O conhecimento se conecta de forma direta com o coletivo.  A transmissão do conhecimento através da oralidade é um costume antigo, utilizado em tribos africanas nas contações de histórias, por exemplo, que retratavam o passado de seu povo, transmitindo sabedoria aos jovens e fortalecendo-nos mais adultos o conhecimento que deveria ser seguida como exemplo em sua prática.
Mais de fato o que é ciência? É o conjunto de conhecimento exato e experimental de determinado setor, baseados em estudos coordenados. É a capacidade instrutiva de informar de forma sistemática. Surge então a tênue linha entre a ciência e o conhecimento, tendo a ciência primitiva baseada na etologia de sobrevivência.  Não é conhecimento se ao final de sua produção não se chega a uma descoberta. Portanto tornam-se de extrema importância as etapas do método cientifico como forma de estabelecer padrões a fim de alcançar resultados.
É característica exclusivamente humana, a evolução do conhecimento. A capacidade de criar e transformar o já existente, aprimorando-o. Achando uma aplicabilidade prática que solucionará problemas existentes comuns.  A linguagem rupestre, cuneiforme, hieroglífica entre outras diversas, são provas da evolução da espécie humana, em sua capacidade cognitiva avança – se comparado a outros animais - de prevê acontecimentos, remediar por meio de ações, de catalogar e ordenar de melhor forma o pensamento.

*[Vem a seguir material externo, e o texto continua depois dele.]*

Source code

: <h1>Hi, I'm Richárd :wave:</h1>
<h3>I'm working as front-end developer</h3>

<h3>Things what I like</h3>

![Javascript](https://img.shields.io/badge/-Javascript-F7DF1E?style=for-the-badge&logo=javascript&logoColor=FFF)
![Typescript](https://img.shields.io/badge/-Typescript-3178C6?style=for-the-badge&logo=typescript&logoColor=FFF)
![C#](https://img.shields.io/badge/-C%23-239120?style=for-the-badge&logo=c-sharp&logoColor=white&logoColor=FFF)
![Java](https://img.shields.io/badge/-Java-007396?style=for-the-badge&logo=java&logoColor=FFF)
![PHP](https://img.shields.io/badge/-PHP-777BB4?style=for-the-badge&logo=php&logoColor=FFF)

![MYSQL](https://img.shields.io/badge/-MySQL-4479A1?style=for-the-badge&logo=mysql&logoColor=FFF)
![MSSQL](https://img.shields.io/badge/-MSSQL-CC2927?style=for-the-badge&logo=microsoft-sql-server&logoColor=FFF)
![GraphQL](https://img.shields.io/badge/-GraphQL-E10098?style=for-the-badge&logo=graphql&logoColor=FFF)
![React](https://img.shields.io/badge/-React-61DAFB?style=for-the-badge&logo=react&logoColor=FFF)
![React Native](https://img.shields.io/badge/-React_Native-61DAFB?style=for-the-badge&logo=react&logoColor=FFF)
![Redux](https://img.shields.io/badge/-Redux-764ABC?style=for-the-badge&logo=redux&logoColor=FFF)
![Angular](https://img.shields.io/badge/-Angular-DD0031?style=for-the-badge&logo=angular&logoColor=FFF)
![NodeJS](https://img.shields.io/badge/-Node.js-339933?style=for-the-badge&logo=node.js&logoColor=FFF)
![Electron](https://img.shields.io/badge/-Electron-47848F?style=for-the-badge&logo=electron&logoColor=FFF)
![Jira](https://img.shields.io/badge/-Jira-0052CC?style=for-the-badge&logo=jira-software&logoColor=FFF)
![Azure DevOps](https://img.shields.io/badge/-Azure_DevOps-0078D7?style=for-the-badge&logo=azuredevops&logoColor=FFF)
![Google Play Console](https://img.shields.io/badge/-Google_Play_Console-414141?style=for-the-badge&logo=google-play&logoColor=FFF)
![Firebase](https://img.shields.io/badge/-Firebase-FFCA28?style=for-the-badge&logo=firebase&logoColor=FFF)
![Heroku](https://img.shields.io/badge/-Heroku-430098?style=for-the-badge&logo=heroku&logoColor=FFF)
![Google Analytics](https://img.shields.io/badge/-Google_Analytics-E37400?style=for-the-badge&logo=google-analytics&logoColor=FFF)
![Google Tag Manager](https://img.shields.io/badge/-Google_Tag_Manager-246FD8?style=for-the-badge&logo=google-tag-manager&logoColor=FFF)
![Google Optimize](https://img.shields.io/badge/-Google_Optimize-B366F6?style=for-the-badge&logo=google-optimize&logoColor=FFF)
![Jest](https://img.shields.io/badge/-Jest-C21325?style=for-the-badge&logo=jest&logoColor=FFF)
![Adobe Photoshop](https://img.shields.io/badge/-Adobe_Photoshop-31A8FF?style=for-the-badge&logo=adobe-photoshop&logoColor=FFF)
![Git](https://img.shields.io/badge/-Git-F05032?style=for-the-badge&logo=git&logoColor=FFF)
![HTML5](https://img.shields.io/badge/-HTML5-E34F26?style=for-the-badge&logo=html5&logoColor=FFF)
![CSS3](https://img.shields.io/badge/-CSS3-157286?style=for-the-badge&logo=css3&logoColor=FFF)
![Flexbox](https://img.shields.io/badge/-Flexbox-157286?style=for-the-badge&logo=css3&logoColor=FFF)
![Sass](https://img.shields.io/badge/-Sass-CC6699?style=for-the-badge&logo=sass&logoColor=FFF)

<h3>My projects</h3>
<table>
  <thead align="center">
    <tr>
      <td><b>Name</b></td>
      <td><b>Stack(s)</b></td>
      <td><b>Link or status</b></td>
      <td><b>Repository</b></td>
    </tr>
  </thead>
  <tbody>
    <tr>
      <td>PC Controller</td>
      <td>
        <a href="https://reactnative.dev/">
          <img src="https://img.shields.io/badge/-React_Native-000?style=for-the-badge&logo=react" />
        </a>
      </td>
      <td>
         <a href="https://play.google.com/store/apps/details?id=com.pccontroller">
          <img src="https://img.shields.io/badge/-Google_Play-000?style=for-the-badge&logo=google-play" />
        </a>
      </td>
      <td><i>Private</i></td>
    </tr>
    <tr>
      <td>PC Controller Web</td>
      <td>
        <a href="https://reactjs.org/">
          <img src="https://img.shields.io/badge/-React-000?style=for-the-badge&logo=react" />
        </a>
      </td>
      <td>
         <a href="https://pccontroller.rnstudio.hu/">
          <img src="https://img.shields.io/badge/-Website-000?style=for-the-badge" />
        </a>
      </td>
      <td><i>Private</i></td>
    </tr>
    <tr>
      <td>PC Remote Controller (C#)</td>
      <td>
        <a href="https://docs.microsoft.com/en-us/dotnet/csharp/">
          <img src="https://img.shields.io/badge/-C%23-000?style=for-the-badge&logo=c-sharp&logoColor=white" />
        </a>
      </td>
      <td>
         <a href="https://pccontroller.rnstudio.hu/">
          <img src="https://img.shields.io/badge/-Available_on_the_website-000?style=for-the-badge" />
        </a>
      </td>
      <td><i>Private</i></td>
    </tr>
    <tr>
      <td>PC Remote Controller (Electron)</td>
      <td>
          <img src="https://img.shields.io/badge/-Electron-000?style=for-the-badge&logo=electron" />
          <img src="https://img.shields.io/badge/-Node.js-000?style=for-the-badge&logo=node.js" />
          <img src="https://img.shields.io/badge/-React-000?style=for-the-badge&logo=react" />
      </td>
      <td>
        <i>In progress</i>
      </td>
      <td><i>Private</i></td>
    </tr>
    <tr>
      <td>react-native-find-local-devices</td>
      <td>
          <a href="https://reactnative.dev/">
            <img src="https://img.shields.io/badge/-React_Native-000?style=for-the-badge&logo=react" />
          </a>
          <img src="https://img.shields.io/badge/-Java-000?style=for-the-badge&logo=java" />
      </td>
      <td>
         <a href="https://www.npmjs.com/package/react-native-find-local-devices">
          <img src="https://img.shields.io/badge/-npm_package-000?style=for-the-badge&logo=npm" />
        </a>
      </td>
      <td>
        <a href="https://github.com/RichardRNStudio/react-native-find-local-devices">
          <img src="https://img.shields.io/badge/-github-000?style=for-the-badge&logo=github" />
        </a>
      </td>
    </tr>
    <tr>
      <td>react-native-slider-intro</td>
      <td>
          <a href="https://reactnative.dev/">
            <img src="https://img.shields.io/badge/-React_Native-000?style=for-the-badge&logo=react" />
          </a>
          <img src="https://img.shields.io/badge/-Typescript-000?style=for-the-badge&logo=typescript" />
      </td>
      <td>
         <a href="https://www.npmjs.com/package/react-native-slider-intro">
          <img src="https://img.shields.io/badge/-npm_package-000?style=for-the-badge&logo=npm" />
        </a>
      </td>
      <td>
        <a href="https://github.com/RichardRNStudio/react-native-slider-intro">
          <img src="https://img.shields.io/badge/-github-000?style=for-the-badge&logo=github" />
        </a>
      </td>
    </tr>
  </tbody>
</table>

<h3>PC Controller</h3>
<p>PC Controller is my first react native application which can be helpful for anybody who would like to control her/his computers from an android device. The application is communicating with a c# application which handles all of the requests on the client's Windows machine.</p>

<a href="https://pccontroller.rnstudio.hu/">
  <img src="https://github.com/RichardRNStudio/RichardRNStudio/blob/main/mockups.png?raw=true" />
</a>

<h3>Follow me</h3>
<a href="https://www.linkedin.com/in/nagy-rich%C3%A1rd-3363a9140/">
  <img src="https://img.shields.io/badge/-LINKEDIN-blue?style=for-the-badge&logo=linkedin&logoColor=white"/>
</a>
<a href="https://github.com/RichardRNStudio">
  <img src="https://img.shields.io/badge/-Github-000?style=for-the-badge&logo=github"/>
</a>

Cada povo deixou sua marca perante a ciência.  Seja os egípcios com um já avançado conhecimento matemático e médicos ou os gregos com a preocupação perante o conhecimento teórico. Á historia da humanidade tem em suas raízes o autoritarismo religioso, que durante a idade média restringia o conhecimento a poucos. Não era permitido o conhecimento ao povo. Privaram-os de pensar e criar.  Esse cenário é bem traduzido na obra de Umberto Eco, O nome da Rosa. Onde é perceptivo o modo como o clero privava a população do conhecimento através de falsas místicas e táticas a fim de coibir o povo ao uso de livros – que eram raros.
Porém o período das trevas como fora conhecido, se extingue devido ao surgimento do renascimento onde se retorna o prazer da criação e investigação. Foi um período de impulso nas artes e na ciência, a produção das diversas vertentes do conhecimento através das ideias. Posteriormente o movimento iluminista surgiu com a proposta de iluminar o período improdutivo deixado pela igreja. Deflagrando diversas correntes filosóficas, tomando o período como seu auge.
A filosofia reflete então na política, já que uma população pensante possibilitava o questionamento. Sendo assim o movimento iluminista de ateve a expressão da razão para reivindicação de alguns fatores, para o povo.
Rompem-se finalmente as ligas do conhecimento com a igreja. Desmitificando setores antes esclarecidos sobre o poder divino, cedendo lugar a ciência que por sua vez da um salto em evolução. Utilizando do método científico – não, mas aquele rudimentar anteriormente citado, mas um método aprimorado de acordo com as necessidades do tempo atuando de forma mais adequada.
No século XIX a ciência volta ao passado para absorver informações dos já conhecidos cientistas e pensadores, a fim de explorar e aprimorar suas técnicas. Usa-se o conhecimento já disponível para inovar. Apesar de seus antecessores terem sidos perseguidos e julgados pela igreja, a atualidade trazia a possibilidade de extensão. Tornando rapidamente um dado cientifico como verdade absoluta a questionamento público. Tudo estava em todo da ciência, ela havia se tornado a grande personagem do século.
Atualmente, a ciência possui inúmeras correntes. Como as sociais, biológicas, humanas, etc. Sendo possível o embate com temas contemporâneos que podem ser vividos de perto pelo pesquisador. Entrando em xeque a neutralidade cientifica. Onde se é necessário uma distancia do fato para que esta não venha a interferir em sua conclusão devido a fatores emocionais, possuindo ao mesmo a capacidade de julgar, distinguir e analisar de melhor forma os elementos envolvidos.


Natalha pedra.




                            26 de agosto de 2015, Feira de Santana – Bahia.